[Directions] Quote the entries in full, character for character, without their images.

Items listed in a dataset:
* * * * *

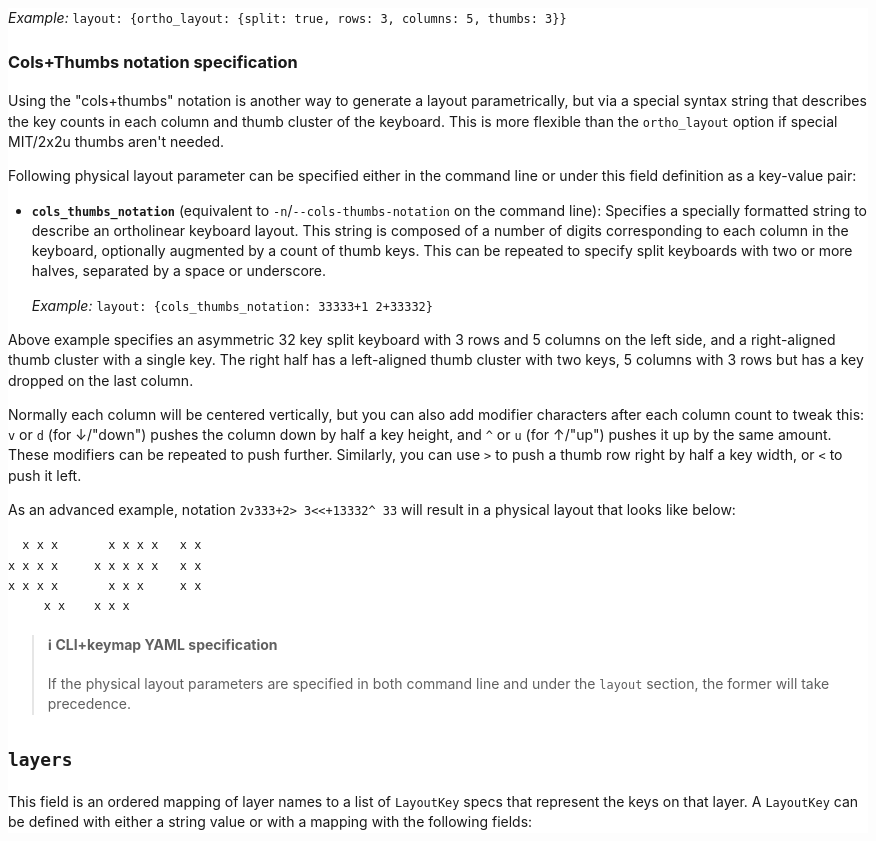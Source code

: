   _Example:_ `layout: {ortho_layout: {split: true, rows: 3, columns: 5, thumbs: 3}}`

[^2]: Corresponding to bottom row arrangements of a single `2u` key, or two neighboring `2u` keys, respectively.

### Cols+Thumbs notation specification

Using the "cols+thumbs" notation is another way to generate a layout parametrically, but via a special syntax string that describes the
key counts in each column and thumb cluster of the keyboard. This is more flexible than the `ortho_layout` option
if special MIT/2x2u thumbs aren't needed.

Following physical layout parameter can be specified either in the command line or under this field definition as a key-value pair:

- **`cols_thumbs_notation`** (equivalent to `-n`/`--cols-thumbs-notation` on the command line):
  Specifies a specially formatted string to describe an ortholinear keyboard layout. This string is composed of a number of digits
  corresponding to each column in the keyboard, optionally augmented by a count of thumb keys. This can be repeated to specify
  split keyboards with two or more halves, separated by a space or underscore.

  _Example:_ `layout: {cols_thumbs_notation: 33333+1 2+33332}`

Above example specifies an asymmetric 32 key split keyboard with 3 rows and 5 columns on the left side, and a right-aligned thumb cluster with a single key.
The right half has a left-aligned thumb cluster with two keys, 5 columns with 3 rows but has a key dropped on the last column.

Normally each column will be centered vertically, but you can also add modifier characters after each column count to tweak this:
`v` or `d` (for ↓/"down") pushes the column down by half a key height, and `^` or `u` (for ↑/"up") pushes it up by the same amount.
These modifiers can be repeated to push further.
Similarly, you can use `>` to push a thumb row right by half a key width, or `<` to push it left.

As an advanced example, notation `2v333+2> 3<<+13332^ 33` will result in a physical layout that looks like below:

```
  x x x       x x x x   x x
x x x x     x x x x x   x x
x x x x       x x x     x x
     x x    x x x
```

> #### ℹ️ CLI+keymap YAML specification
>
> If the physical layout parameters are specified in both command line and under the `layout` section, the former will take precedence.

## `layers`

This field is an ordered mapping of layer names to a list of `LayoutKey` specs that represent the keys on that layer.
A `LayoutKey` can be defined with either a string value or with a mapping with the following fields:


[^3]: You can prevent line breaks by using double spaces `"  "` to denote a single non-breaking space.
[^4]: Text styling can be overridden in the `svg_extra_style` field under `draw_config` using the `"tap"`, `"hold"` and `"shifted"` CSS classes if desired.
[^5]: Key indices start from `0` on the first key position and increase by columns and then rows, corresponding to their ordering in the `layers` field. This matches the `key-positions` property in ZMK combo definitions.
[^6]: Just like for keys in a layer under the `layers` field, `key` field can be specified with a string value as a shortcut, or a mapping (where the `type` field will be ignored).
[^7]: The default value of empty list corresponds to all layers in the keymap, similar to the `layers` property in ZMK.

* * * * *

[Expected output]
Source code

:   _Example:_ `layout: {ortho_layout: {split: true, rows: 3, columns: 5, thumbs: 3}}`

[^2]: Corresponding to bottom row arrangements of a single `2u` key, or two neighboring `2u` keys, respectively.

### Cols+Thumbs notation specification

Using the "cols+thumbs" notation is another way to generate a layout parametrically, but via a special syntax string that describes the
key counts in each column and thumb cluster of the keyboard. This is more flexible than the `ortho_layout` option
if special MIT/2x2u thumbs aren't needed.

Following physical layout parameter can be specified either in the command line or under this field definition as a key-value pair:

- **`cols_thumbs_notation`** (equivalent to `-n`/`--cols-thumbs-notation` on the command line):
  Specifies a specially formatted string to describe an ortholinear keyboard layout. This string is composed of a number of digits
  corresponding to each column in the keyboard, optionally augmented by a count of thumb keys. This can be repeated to specify
  split keyboards with two or more halves, separated by a space or underscore.

  _Example:_ `layout: {cols_thumbs_notation: 33333+1 2+33332}`

Above example specifies an asymmetric 32 key split keyboard with 3 rows and 5 columns on the left side, and a right-aligned thumb cluster with a single key.
The right half has a left-aligned thumb cluster with two keys, 5 columns with 3 rows but has a key dropped on the last column.

Normally each column will be centered vertically, but you can also add modifier characters after each column count to tweak this:
`v` or `d` (for ↓/"down") pushes the column down by half a key height, and `^` or `u` (for ↑/"up") pushes it up by the same amount.
These modifiers can be repeated to push further.
Similarly, you can use `>` to push a thumb row right by half a key width, or `<` to push it left.

As an advanced example, notation `2v333+2> 3<<+13332^ 33` will result in a physical layout that looks like below:

```
  x x x       x x x x   x x
x x x x     x x x x x   x x
x x x x       x x x     x x
     x x    x x x
```

> #### ℹ️ CLI+keymap YAML specification
>
> If the physical layout parameters are specified in both command line and under the `layout` section, the former will take precedence.

## `layers`

This field is an ordered mapping of layer names to a list of `LayoutKey` specs that represent the keys on that layer.
A `LayoutKey` can be defined with either a string value or with a mapping with the following fields:


[^3]: You can prevent line breaks by using double spaces `"  "` to denote a single non-breaking space.
[^4]: Text styling can be overridden in the `svg_extra_style` field under `draw_config` using the `"tap"`, `"hold"` and `"shifted"` CSS classes if desired.
[^5]: Key indices start from `0` on the first key position and increase by columns and then rows, corresponding to their ordering in the `layers` field. This matches the `key-positions` property in ZMK combo definitions.
[^6]: Just like for keys in a layer under the `layers` field, `key` field can be specified with a string value as a shortcut, or a mapping (where the `type` field will be ignored).
[^7]: The default value of empty list corresponds to all layers in the keymap, similar to the `layers` property in ZMK.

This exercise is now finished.